Расхохочется и уйдет веселая, словно невесть как вы ее утешили.

В воскресенье опять приезжает Матрена Ананьевна.

— Не мешаю? — спрашивает.

— Нет, нет, нисколько.

— То-то. Наши нынче у той, у Сайги-то проклятой; я и махнула к вам: думаю себе, не пригласить ли земляка пообедать с собой.

— Пойдемте, пойдемте, Матрена Ананьевна.

— Я шучу.

— Чего шутить, пойдемте.

— Ну вас; вы небось нынче с Алексей Иванычем пойдете?

У меня был приятель живописец, которого звали Алексеем Ивановичем.

— Да, — говорю, — с ним.

— Ну а он ведь небось со своей мамзелью?

— Да это что ж вам мешает?

— Да мне ничего. Только скажите, сделайте милость, это она действительно не надо мною смеется?

— Полноте, — скажешь, — Матрена Ананьевна! Над чем же над вами можно смеяться?

— То-то. Я и сама так думаю, что ничего во мне смешного нет.

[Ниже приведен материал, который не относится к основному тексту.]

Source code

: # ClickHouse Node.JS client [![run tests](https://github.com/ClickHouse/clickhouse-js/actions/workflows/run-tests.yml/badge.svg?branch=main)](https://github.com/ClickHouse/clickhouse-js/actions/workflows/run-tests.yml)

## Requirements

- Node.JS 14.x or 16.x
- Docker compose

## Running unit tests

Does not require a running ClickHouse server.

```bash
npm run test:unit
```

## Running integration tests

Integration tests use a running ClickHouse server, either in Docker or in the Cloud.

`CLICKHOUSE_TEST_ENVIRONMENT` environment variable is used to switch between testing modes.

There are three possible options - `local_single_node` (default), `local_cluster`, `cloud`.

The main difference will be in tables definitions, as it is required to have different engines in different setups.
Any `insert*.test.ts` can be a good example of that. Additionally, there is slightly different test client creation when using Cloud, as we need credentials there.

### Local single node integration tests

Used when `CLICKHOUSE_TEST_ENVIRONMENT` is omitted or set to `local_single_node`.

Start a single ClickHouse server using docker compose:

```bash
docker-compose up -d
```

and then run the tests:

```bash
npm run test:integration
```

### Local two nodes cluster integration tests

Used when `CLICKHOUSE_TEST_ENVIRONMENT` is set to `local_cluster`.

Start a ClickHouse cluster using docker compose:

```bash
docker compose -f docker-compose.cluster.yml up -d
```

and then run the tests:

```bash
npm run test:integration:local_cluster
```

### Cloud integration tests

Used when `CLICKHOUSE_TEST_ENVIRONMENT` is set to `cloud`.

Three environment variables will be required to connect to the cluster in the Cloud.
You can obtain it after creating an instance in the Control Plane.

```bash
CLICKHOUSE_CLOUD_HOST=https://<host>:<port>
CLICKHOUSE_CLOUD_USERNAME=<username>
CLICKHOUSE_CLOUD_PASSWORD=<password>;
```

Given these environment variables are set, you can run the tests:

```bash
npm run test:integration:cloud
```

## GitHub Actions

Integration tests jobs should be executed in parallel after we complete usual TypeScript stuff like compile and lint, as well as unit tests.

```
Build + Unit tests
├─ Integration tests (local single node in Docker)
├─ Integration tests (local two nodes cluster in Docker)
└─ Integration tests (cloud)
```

— Да ничего же, решительно ничего.

— И я говорю, что ничего.

— Ну и пойдемте.

— Только я два франка-то сама заплачу. Это уж так: у меня деньги есть. Я только по карте у них, у чертей, так выбирать не умею.

И не два франка, а пять франков уж у нее в уголке белого платочка завязаны, и она непременно сама свой «едисьен» заплатит, и еще бутылку вина купит, а на обратном пути в фруктовую заскочит, наберет «мандиану», закупит целый картуз и пошла угощать, и меня, и живописца, и его француженку, а сама так и шелушит миндальные орешки, так и расплевывает во все стороны скорлупки, точно у себя дома о Пасхе под качелями. Земляк тут нужен для компании, для удобнейшего объяснения с гарсоном при заказе обеда да главным образом для выслушания горьких жалоб, накопившихся в душе Матрены Ананьевны за прошлую неделю.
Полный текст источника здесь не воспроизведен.